Siguiendo la ventaja, y con un tiempo atroz, vuelve a chocar con el adversario el 14 de noviembre, en Ayouma. El Ejército del Alto Perú estaba reducido, tras las bajas de la batalla y los padecimientos, a tres mil cien hombres. El adversario, en cambio, se había reforzado, presentando cuatro mil cuatrocientos, a pesar de las pérdidas sufridas. Gracias sobre todo al hábil manejo de la artillería, el Arma de Pezuela, Belgrano fue de nuevo vencido, dejando alrededor de mil cuatrocientos hombres sobre el terreno. Los realistas tuvieron poco más de cien bajas, ya que los cañones ganaron la batalla por ellos. Los independentistas emprendieron una precipitada retirada, que permitió a Pezuela entrar en Potosí y Chuquisaca. A fines de año, la vanguardia de éste, a las órdenes del excelente general que era Juan Ramírez, se encontraba en Tupiza, lista para lanzar la ofensiva en territorio de Buenos Aires.

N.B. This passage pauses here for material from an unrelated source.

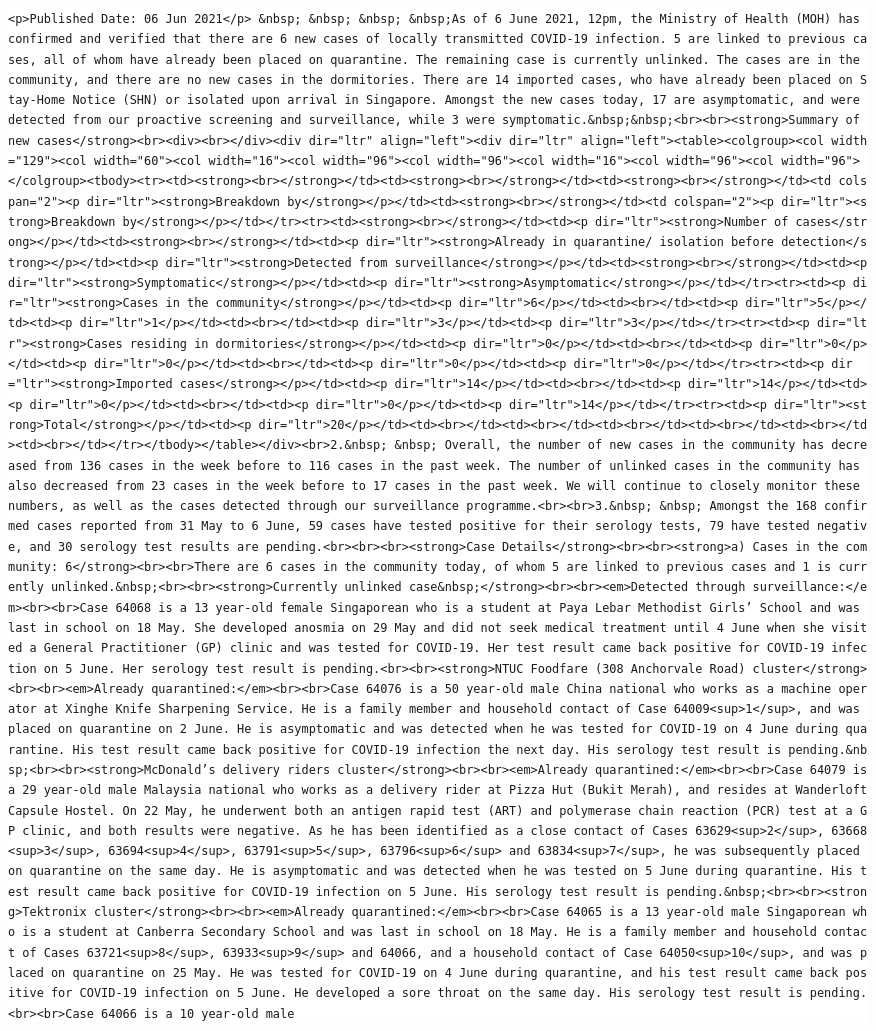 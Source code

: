     <p>Published Date: 06 Jun 2021</p> &nbsp; &nbsp; &nbsp; &nbsp;As of 6 June 2021, 12pm, the Ministry of Health (MOH) has confirmed and verified that there are 6 new cases of locally transmitted COVID-19 infection. 5 are linked to previous cases, all of whom have already been placed on quarantine. The remaining case is currently unlinked. The cases are in the community, and there are no new cases in the dormitories. There are 14 imported cases, who have already been placed on Stay-Home Notice (SHN) or isolated upon arrival in Singapore. Amongst the new cases today, 17 are asymptomatic, and were detected from our proactive screening and surveillance, while 3 were symptomatic.&nbsp;&nbsp;<br><br><strong>Summary of new cases</strong><br><div><br></div><div dir="ltr" align="left"><div dir="ltr" align="left"><table><colgroup><col width="129"><col width="60"><col width="16"><col width="96"><col width="96"><col width="16"><col width="96"><col width="96"></colgroup><tbody><tr><td><strong><br></strong></td><td><strong><br></strong></td><td><strong><br></strong></td><td colspan="2"><p dir="ltr"><strong>Breakdown by</strong></p></td><td><strong><br></strong></td><td colspan="2"><p dir="ltr"><strong>Breakdown by</strong></p></td></tr><tr><td><strong><br></strong></td><td><p dir="ltr"><strong>Number of cases</strong></p></td><td><strong><br></strong></td><td><p dir="ltr"><strong>Already in quarantine/ isolation before detection</strong></p></td><td><p dir="ltr"><strong>Detected from surveillance</strong></p></td><td><strong><br></strong></td><td><p dir="ltr"><strong>Symptomatic</strong></p></td><td><p dir="ltr"><strong>Asymptomatic</strong></p></td></tr><tr><td><p dir="ltr"><strong>Cases in the community</strong></p></td><td><p dir="ltr">6</p></td><td><br></td><td><p dir="ltr">5</p></td><td><p dir="ltr">1</p></td><td><br></td><td><p dir="ltr">3</p></td><td><p dir="ltr">3</p></td></tr><tr><td><p dir="ltr"><strong>Cases residing in dormitories</strong></p></td><td><p dir="ltr">0</p></td><td><br></td><td><p dir="ltr">0</p></td><td><p dir="ltr">0</p></td><td><br></td><td><p dir="ltr">0</p></td><td><p dir="ltr">0</p></td></tr><tr><td><p dir="ltr"><strong>Imported cases</strong></p></td><td><p dir="ltr">14</p></td><td><br></td><td><p dir="ltr">14</p></td><td><p dir="ltr">0</p></td><td><br></td><td><p dir="ltr">0</p></td><td><p dir="ltr">14</p></td></tr><tr><td><p dir="ltr"><strong>Total</strong></p></td><td><p dir="ltr">20</p></td><td><br></td><td><br></td><td><br></td><td><br></td><td><br></td><td><br></td></tr></tbody></table></div><br>2.&nbsp; &nbsp; Overall, the number of new cases in the community has decreased from 136 cases in the week before to 116 cases in the past week. The number of unlinked cases in the community has also decreased from 23 cases in the week before to 17 cases in the past week. We will continue to closely monitor these numbers, as well as the cases detected through our surveillance programme.<br><br>3.&nbsp; &nbsp; Amongst the 168 confirmed cases reported from 31 May to 6 June, 59 cases have tested positive for their serology tests, 79 have tested negative, and 30 serology test results are pending.<br><br><br><strong>Case Details</strong><br><br><strong>a) Cases in the community: 6</strong><br><br>There are 6 cases in the community today, of whom 5 are linked to previous cases and 1 is currently unlinked.&nbsp;<br><br><strong>Currently unlinked case&nbsp;</strong><br><br><em>Detected through surveillance:</em><br><br>Case 64068 is a 13 year-old female Singaporean who is a student at Paya Lebar Methodist Girls’ School and was last in school on 18 May. She developed anosmia on 29 May and did not seek medical treatment until 4 June when she visited a General Practitioner (GP) clinic and was tested for COVID-19. Her test result came back positive for COVID-19 infection on 5 June. Her serology test result is pending.<br><br><strong>NTUC Foodfare (308 Anchorvale Road) cluster</strong><br><br><em>Already quarantined:</em><br><br>Case 64076 is a 50 year-old male China national who works as a machine operator at Xinghe Knife Sharpening Service. He is a family member and household contact of Case 64009<sup>1</sup>, and was placed on quarantine on 2 June. He is asymptomatic and was detected when he was tested for COVID-19 on 4 June during quarantine. His test result came back positive for COVID-19 infection the next day. His serology test result is pending.&nbsp;<br><br><strong>McDonald’s delivery riders cluster</strong><br><br><em>Already quarantined:</em><br><br>Case 64079 is a 29 year-old male Malaysia national who works as a delivery rider at Pizza Hut (Bukit Merah), and resides at Wanderloft Capsule Hostel. On 22 May, he underwent both an antigen rapid test (ART) and polymerase chain reaction (PCR) test at a GP clinic, and both results were negative. As he has been identified as a close contact of Cases 63629<sup>2</sup>, 63668<sup>3</sup>, 63694<sup>4</sup>, 63791<sup>5</sup>, 63796<sup>6</sup> and 63834<sup>7</sup>, he was subsequently placed on quarantine on the same day. He is asymptomatic and was detected when he was tested on 5 June during quarantine. His test result came back positive for COVID-19 infection on 5 June. His serology test result is pending.&nbsp;<br><br><strong>Tektronix cluster</strong><br><br><em>Already quarantined:</em><br><br>Case 64065 is a 13 year-old male Singaporean who is a student at Canberra Secondary School and was last in school on 18 May. He is a family member and household contact of Cases 63721<sup>8</sup>, 63933<sup>9</sup> and 64066, and a household contact of Case 64050<sup>10</sup>, and was placed on quarantine on 25 May. He was tested for COVID-19 on 4 June during quarantine, and his test result came back positive for COVID-19 infection on 5 June. He developed a sore throat on the same day. His serology test result is pending.<br><br>Case 64066 is a 10 year-old male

Contra todo pronóstico, 1814 resultó un año aciago para los realistas. Empezó satisfactoriamente, con un avance de Ramírez hasta Jujuy y Salta, seguido por el grueso, que entró en la primera de esas ciudades el 27 de mayo. Pero cuando se disponía a dar el siguiente paso, el asalto a Tucumán, llegan noticias, al principio, contradictorias, luego, confirmadas, de la pérdida de Montevideo.

Esa novedad cambiaba todo el escenario. No sólo es que ya era imposible la soñada ofensiva de Abascal, simultáneamente desde el Alto Perú y Uruguay contra el Río de la Plata. Es que con la caída de Montevideo, los bonaerenses estaban en condiciones de liberar fuerzas para acumularlas frente a Pezuela. Por otro lado, en las provincias alto-peruanas continuaba la guerra de guerrillas de núcleos independentistas, mientras partidas de gauchos abrumaban al Ejército realista.

El 2 de agosto, Pezuela ordenó el repliegue, que contó con la aprobación del virrey. Quedaban, no obstante, nuevas dificultades que encarar. El 3 se produjo una sublevación en Cuzco, y, a fines de mes, Saturnino de Castro, el héroe de Vilcapugio, trama una sublevación a favor de la independencia. La situación del general del Rey, que para entonces se había retirado hasta Suichapa, era casi insostenible: al frente, un enemigo crecido por el triunfo de Montevideo; a su alrededor, las provincias alzadas; a su retaguardia, las comunicaciones con Lima amenazadas. Tan grave es que, hasta Abascal, nada contemporizador y siempre partidario de la ofensiva, le autoriza, en último extremo, a negociar una salida con el enemigo.

Sin embargo, Pezuela no se resignó ante lo que, con razón, su hoja de servicios describe como “terribles circunstancias”. Asumió el elevado riesgo de desprenderse de hasta un tercio de sus tropas para que, al mando de Ramírez, limpiasen su retaguardia de contrarios, mientras que él afrontaba con el resto el peligro de verse atacado por el Ejército enemigo en pleno.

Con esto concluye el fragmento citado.